Easter Egger

Discussion in 'General breed discussions & FAQ' started by Chiks N Stiks, Mar 21, 2015.

  1. Chiks N Stiks

    Chiks N Stiks Out Of The Brooder

    31
    1
    34
    Feb 3, 2015
    Out In The Sticks
    Hello,

    I would like to add some Easter Egger chicks to my flock, but I've heard they aren't a real breed -- and to be cautious about buying. So where can I buy some and now I'm getting what I'm buying?
     
  2. Ridgerunner

    Ridgerunner Chicken Obsessed

    20,148
    3,359
    496
    Feb 2, 2009
    Northwest Arkansas
    There is no accepted definition of an Easter Egger. That’s part of the problem. Some people consider any chicken that might have a remote possibility of having the blue egg gene an EE. I like to restrict it to a chicken that actually has that gene. It’s just one of those things that means different things to different people so you have to be careful how you use it. I’ll include a couple of links about their history and what makes up an EE that you may find interesting or it may bore you to tears.

    EE/Ameraucana/Araucana comparison
    http://apa-abayouthpoultryclub.org/Edu_Material/Easter Eggers vs.pdf

    Ameraucana History
    http://www.ameraucana.org/history.html

    If you are in the USA you can see that Ameraucana and Araucana were developed from Easter Eggers from that history article. Other countries have also developed their own “breeds” of colored egg layers from EE’s in much the same way. One of the tribes in Chile that had the original colored egg layers was the Araucana, so that name has been linked to the colored chicken breeds, but other breeds of colored egg layers have been called other things, Cream Legbar or Arkansas Blue for example.

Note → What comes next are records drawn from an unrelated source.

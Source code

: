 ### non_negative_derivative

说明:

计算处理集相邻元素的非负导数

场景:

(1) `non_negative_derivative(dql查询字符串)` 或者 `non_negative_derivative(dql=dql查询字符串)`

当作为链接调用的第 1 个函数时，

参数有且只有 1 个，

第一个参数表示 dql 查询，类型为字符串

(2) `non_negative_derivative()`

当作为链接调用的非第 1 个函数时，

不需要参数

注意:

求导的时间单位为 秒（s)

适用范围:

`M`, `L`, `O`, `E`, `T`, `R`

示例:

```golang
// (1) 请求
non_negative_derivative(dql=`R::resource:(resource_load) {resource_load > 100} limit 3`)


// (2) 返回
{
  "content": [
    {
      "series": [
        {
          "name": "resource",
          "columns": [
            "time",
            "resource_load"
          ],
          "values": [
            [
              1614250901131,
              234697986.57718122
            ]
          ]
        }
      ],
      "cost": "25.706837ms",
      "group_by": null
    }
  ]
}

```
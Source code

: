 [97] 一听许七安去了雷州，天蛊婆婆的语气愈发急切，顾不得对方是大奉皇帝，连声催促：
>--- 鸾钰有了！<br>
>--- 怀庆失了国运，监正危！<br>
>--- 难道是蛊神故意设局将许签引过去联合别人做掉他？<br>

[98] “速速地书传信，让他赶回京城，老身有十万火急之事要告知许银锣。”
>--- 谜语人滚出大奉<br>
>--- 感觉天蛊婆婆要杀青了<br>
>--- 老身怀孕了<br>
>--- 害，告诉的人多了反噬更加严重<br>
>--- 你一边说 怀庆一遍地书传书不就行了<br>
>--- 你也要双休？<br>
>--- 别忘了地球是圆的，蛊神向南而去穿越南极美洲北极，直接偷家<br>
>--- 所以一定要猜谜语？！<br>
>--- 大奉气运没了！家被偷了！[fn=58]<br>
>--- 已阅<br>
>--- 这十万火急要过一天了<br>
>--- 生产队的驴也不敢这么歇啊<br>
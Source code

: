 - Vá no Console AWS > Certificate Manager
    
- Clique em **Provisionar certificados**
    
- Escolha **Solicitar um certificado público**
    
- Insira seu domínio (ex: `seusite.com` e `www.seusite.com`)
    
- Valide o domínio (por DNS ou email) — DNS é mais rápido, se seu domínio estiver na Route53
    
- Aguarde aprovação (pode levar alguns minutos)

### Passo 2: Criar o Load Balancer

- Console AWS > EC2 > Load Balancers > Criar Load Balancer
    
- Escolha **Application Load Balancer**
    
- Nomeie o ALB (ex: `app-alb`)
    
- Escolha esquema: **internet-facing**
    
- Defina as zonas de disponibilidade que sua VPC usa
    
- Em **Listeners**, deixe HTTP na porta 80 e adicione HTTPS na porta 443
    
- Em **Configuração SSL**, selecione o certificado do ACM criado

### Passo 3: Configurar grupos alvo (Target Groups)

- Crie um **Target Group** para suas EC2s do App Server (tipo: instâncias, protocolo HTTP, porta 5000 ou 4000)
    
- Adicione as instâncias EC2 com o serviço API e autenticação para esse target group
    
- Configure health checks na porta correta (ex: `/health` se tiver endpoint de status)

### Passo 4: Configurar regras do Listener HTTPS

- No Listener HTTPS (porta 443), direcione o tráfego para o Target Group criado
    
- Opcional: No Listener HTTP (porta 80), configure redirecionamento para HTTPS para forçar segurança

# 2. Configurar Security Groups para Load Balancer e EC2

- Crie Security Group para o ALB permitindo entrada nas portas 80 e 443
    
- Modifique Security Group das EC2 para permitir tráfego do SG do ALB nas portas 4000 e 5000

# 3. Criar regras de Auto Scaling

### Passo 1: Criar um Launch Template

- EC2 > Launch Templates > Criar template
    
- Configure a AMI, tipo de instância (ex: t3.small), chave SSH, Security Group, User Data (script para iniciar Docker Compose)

    I suspect what you are truly after is a blue or green egg layer. The best way to get a guaranteed blue egg layer is to get a purebred chicken that has been bred to lay blue eggs. There is a problem with that though. Practically all hatcheries that sell chickens called Ameraucana or Araucana do not sell purebred chickens. They are truly EE’s and are not guaranteed to lay blue or green eggs. Some hatcheries, like Cackle, had their colored egg laying flock before Ameraucanas were even developed and accepted as a breed. Just because someone calls their chickens Ameraucana or Araucana doesn’t mean they really are. It’s a slippery slope.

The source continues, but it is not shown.